=== Activity ===
Repeat every record below exactly, but leave out any pictures.

=== Records for processing ===
--------------------

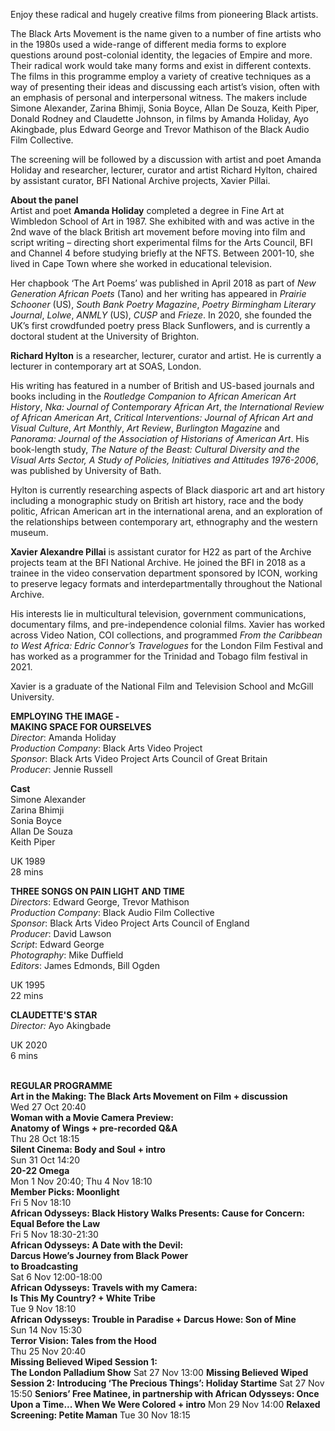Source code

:
Enjoy these radical and hugely creative films from pioneering Black artists.

The Black Arts Movement is the name given to a number of fine artists who in the 1980s used a wide-range of different media forms to explore questions around post-colonial identity, the legacies of Empire and more. Their radical work would take many forms and exist in different contexts. The films in this programme employ a variety of creative techniques as a way of presenting their ideas and discussing each artist’s vision, often with an emphasis of personal and interpersonal witness. The makers include Simone Alexander, Zarina Bhimji, Sonia Boyce, Allan De Souza, Keith Piper, Donald Rodney and Claudette Johnson, in films by Amanda Holiday, Ayo Akingbade, plus Edward George and Trevor Mathison of the Black Audio Film Collective.

The screening will be followed by a discussion with artist and poet Amanda Holiday and researcher, lecturer, curator and artist Richard Hylton, chaired by assistant curator, BFI National Archive projects, Xavier Pillai.<br>

**About the panel**<br>
Artist and poet **Amanda Holiday** completed a degree in Fine Art at Wimbledon School of Art in 1987. She exhibited with and was active in the 2nd wave of the black British art movement before moving into film and script writing – directing short experimental films for the Arts Council, BFI and Channel 4 before studying briefly at the NFTS. Between 2001-10, she lived in Cape Town where she worked in educational television.

Her chapbook ‘The Art Poems’ was published in April 2018 as part of _New Generation African Poets_ (Tano) and her writing has appeared in _Prairie Schooner_ (US), _South Bank Poetry Magazine_, _Poetry Birmingham Literary Journal_, _Lolwe_, _ANMLY_ (US), _CUSP_ and _Frieze_. In 2020, she founded the UK’s first crowdfunded poetry press Black Sunflowers, and is currently a doctoral student at the University of Brighton.

**Richard Hylton** is a researcher, lecturer, curator and artist. He is currently a lecturer in contemporary art at SOAS, London.

His writing has featured in a number of British and US-based journals and books including in the _Routledge Companion to African American Art History_, _Nka: Journal of Contemporary African Art_, _the International Review of African American Art_, _Critical Interventions: Journal of African Art and Visual Culture_, _Art Monthly_, _Art Review_, _Burlington Magazine_ and _Panorama: Journal of the Association of Historians of American Art_. His book-length study,  _The Nature of the Beast: Cultural Diversity and the Visual Arts Sector, A Study of Policies, Initiatives and Attitudes 1976-2006_, was published by University  of Bath.

Hylton is currently researching aspects of Black diasporic art and art history including a monographic study on British art history, race and the body politic, African American art in the international arena, and an exploration of the relationships between contemporary art, ethnography and the western museum.

**Xavier Alexandre Pillai** is assistant curator for H22 as part of the Archive projects team at the BFI National Archive. He joined the BFI in 2018 as a trainee in the video conservation department sponsored by ICON, working to preserve legacy formats and interdepartmentally throughout the National Archive.

His interests lie in multicultural television, government communications, documentary films, and pre-independence colonial films. Xavier has worked across Video Nation, COI collections, and programmed _From the Caribbean to West Africa: Edric Connor’s_ _Travelogues_ for the London Film Festival and has worked as a programmer for the Trinidad and Tobago film festival in 2021.

Xavier is a graduate of the National Film and Television School and  McGill University.<br>


**EMPLOYING THE IMAGE -  
MAKING SPACE FOR OURSELVES**<br>
_Director_: Amanda Holiday<br>
_Production Company_: Black Arts Video Project<br>
_Sponsor_: Black Arts Video Project Arts Council of Great Britain<br>
_Producer_: Jennie Russell<br>

**Cast**<br>
Simone Alexander<br>
Zarina Bhimji<br>
Sonia Boyce<br>
Allan De Souza<br>
Keith Piper<br>

UK 1989<br>
28 mins<br>

**THREE SONGS ON PAIN LIGHT AND TIME**<br>
_Directors_: Edward George, Trevor Mathison  
_Production Company_: Black Audio Film Collective  
_Sponsor_:  Black Arts Video Project Arts Council of England  
_Producer_: David Lawson  
_Script_: Edward George  
_Photography_: Mike Duffield  
_Editors_: James Edmonds, Bill Ogden<br>

UK 1995<br>
22 mins<br>

**CLAUDETTE'S STAR**<br>
_Director:_ Ayo Akingbade<br>

UK 2020<br>
6 mins<br>
<br>

**REGULAR PROGRAMME**<br>
**Art in the Making:  The Black Arts Movement on Film + discussion**<br>
Wed 27 Oct 20:40<br>
**Woman with a Movie Camera Preview:  
Anatomy of Wings + pre-recorded Q&A**<br>
Thu 28 Oct 18:15<br>
**Silent Cinema: Body and Soul + intro**<br>
Sun 31 Oct 14:20<br>
**20-22 Omega**<br>
Mon 1 Nov 20:40; Thu 4 Nov 18:10<br>
**Member Picks: Moonlight**<br>
Fri 5 Nov 18:10<br>
**African Odysseys: Black History Walks Presents: Cause for Concern: Equal Before the Law**<br>
Fri 5 Nov 18:30-21:30<br>
**African Odysseys: A Date with the Devil:  
Darcus Howe’s Journey from Black Power  
to Broadcasting**<br>
Sat 6 Nov 12:00-18:00<br>
**African Odysseys: Travels with my Camera:  
Is This My Country? + White Tribe**<br>
Tue 9 Nov 18:10<br>
**African Odysseys: Trouble in Paradise + Darcus Howe: Son of Mine**<br>
Sun 14 Nov 15:30<br>
**Terror Vision: Tales from the Hood**<br>
Thu 25 Nov 20:40<br>
**Missing Believed Wiped Session 1:  
The London Palladium Show**
Sat 27 Nov 13:00
**Missing Believed Wiped Session 2: Introducing ‘The Precious Things’: Holiday Startime**
Sat 27 Nov 15:50
**Seniors’ Free Matinee, in partnership with African Odysseys: Once Upon a Time... When We Were Colored + intro**
Mon 29 Nov 14:00
**Relaxed Screening: Petite Maman**
Tue 30 Nov 18:15

<!--stackedit_data:
eyJoaXN0b3J5IjpbLTc1Mjc0MDIxNl19
-->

--------------------

=== Result ===
Source code

:
Enjoy these radical and hugely creative films from pioneering Black artists.

The Black Arts Movement is the name given to a number of fine artists who in the 1980s used a wide-range of different media forms to explore questions around post-colonial identity, the legacies of Empire and more. Their radical work would take many forms and exist in different contexts. The films in this programme employ a variety of creative techniques as a way of presenting their ideas and discussing each artist’s vision, often with an emphasis of personal and interpersonal witness. The makers include Simone Alexander, Zarina Bhimji, Sonia Boyce, Allan De Souza, Keith Piper, Donald Rodney and Claudette Johnson, in films by Amanda Holiday, Ayo Akingbade, plus Edward George and Trevor Mathison of the Black Audio Film Collective.

The screening will be followed by a discussion with artist and poet Amanda Holiday and researcher, lecturer, curator and artist Richard Hylton, chaired by assistant curator, BFI National Archive projects, Xavier Pillai.<br>

**About the panel**<br>
Artist and poet **Amanda Holiday** completed a degree in Fine Art at Wimbledon School of Art in 1987. She exhibited with and was active in the 2nd wave of the black British art movement before moving into film and script writing – directing short experimental films for the Arts Council, BFI and Channel 4 before studying briefly at the NFTS. Between 2001-10, she lived in Cape Town where she worked in educational television.

Her chapbook ‘The Art Poems’ was published in April 2018 as part of _New Generation African Poets_ (Tano) and her writing has appeared in _Prairie Schooner_ (US), _South Bank Poetry Magazine_, _Poetry Birmingham Literary Journal_, _Lolwe_, _ANMLY_ (US), _CUSP_ and _Frieze_. In 2020, she founded the UK’s first crowdfunded poetry press Black Sunflowers, and is currently a doctoral student at the University of Brighton.

**Richard Hylton** is a researcher, lecturer, curator and artist. He is currently a lecturer in contemporary art at SOAS, London.

His writing has featured in a number of British and US-based journals and books including in the _Routledge Companion to African American Art History_, _Nka: Journal of Contemporary African Art_, _the International Review of African American Art_, _Critical Interventions: Journal of African Art and Visual Culture_, _Art Monthly_, _Art Review_, _Burlington Magazine_ and _Panorama: Journal of the Association of Historians of American Art_. His book-length study,  _The Nature of the Beast: Cultural Diversity and the Visual Arts Sector, A Study of Policies, Initiatives and Attitudes 1976-2006_, was published by University  of Bath.

Hylton is currently researching aspects of Black diasporic art and art history including a monographic study on British art history, race and the body politic, African American art in the international arena, and an exploration of the relationships between contemporary art, ethnography and the western museum.

**Xavier Alexandre Pillai** is assistant curator for H22 as part of the Archive projects team at the BFI National Archive. He joined the BFI in 2018 as a trainee in the video conservation department sponsored by ICON, working to preserve legacy formats and interdepartmentally throughout the National Archive.

His interests lie in multicultural television, government communications, documentary films, and pre-independence colonial films. Xavier has worked across Video Nation, COI collections, and programmed _From the Caribbean to West Africa: Edric Connor’s_ _Travelogues_ for the London Film Festival and has worked as a programmer for the Trinidad and Tobago film festival in 2021.

Xavier is a graduate of the National Film and Television School and  McGill University.<br>


**EMPLOYING THE IMAGE -  
MAKING SPACE FOR OURSELVES**<br>
_Director_: Amanda Holiday<br>
_Production Company_: Black Arts Video Project<br>
_Sponsor_: Black Arts Video Project Arts Council of Great Britain<br>
_Producer_: Jennie Russell<br>

**Cast**<br>
Simone Alexander<br>
Zarina Bhimji<br>
Sonia Boyce<br>
Allan De Souza<br>
Keith Piper<br>

UK 1989<br>
28 mins<br>

**THREE SONGS ON PAIN LIGHT AND TIME**<br>
_Directors_: Edward George, Trevor Mathison  
_Production Company_: Black Audio Film Collective  
_Sponsor_:  Black Arts Video Project Arts Council of England  
_Producer_: David Lawson  
_Script_: Edward George  
_Photography_: Mike Duffield  
_Editors_: James Edmonds, Bill Ogden<br>

UK 1995<br>
22 mins<br>

**CLAUDETTE'S STAR**<br>
_Director:_ Ayo Akingbade<br>

UK 2020<br>
6 mins<br>
<br>

**REGULAR PROGRAMME**<br>
**Art in the Making:  The Black Arts Movement on Film + discussion**<br>
Wed 27 Oct 20:40<br>
**Woman with a Movie Camera Preview:  
Anatomy of Wings + pre-recorded Q&A**<br>
Thu 28 Oct 18:15<br>
**Silent Cinema: Body and Soul + intro**<br>
Sun 31 Oct 14:20<br>
**20-22 Omega**<br>
Mon 1 Nov 20:40; Thu 4 Nov 18:10<br>
**Member Picks: Moonlight**<br>
Fri 5 Nov 18:10<br>
**African Odysseys: Black History Walks Presents: Cause for Concern: Equal Before the Law**<br>
Fri 5 Nov 18:30-21:30<br>
**African Odysseys: A Date with the Devil:  
Darcus Howe’s Journey from Black Power  
to Broadcasting**<br>
Sat 6 Nov 12:00-18:00<br>
**African Odysseys: Travels with my Camera:  
Is This My Country? + White Tribe**<br>
Tue 9 Nov 18:10<br>
**African Odysseys: Trouble in Paradise + Darcus Howe: Son of Mine**<br>
Sun 14 Nov 15:30<br>
**Terror Vision: Tales from the Hood**<br>
Thu 25 Nov 20:40<br>
**Missing Believed Wiped Session 1:  
The London Palladium Show**
Sat 27 Nov 13:00
**Missing Believed Wiped Session 2: Introducing ‘The Precious Things’: Holiday Startime**
Sat 27 Nov 15:50
**Seniors’ Free Matinee, in partnership with African Odysseys: Once Upon a Time... When We Were Colored + intro**
Mon 29 Nov 14:00
**Relaxed Screening: Petite Maman**
Tue 30 Nov 18:15

<!--stackedit_data:
eyJoaXN0b3J5IjpbLTc1Mjc0MDIxNl19
-->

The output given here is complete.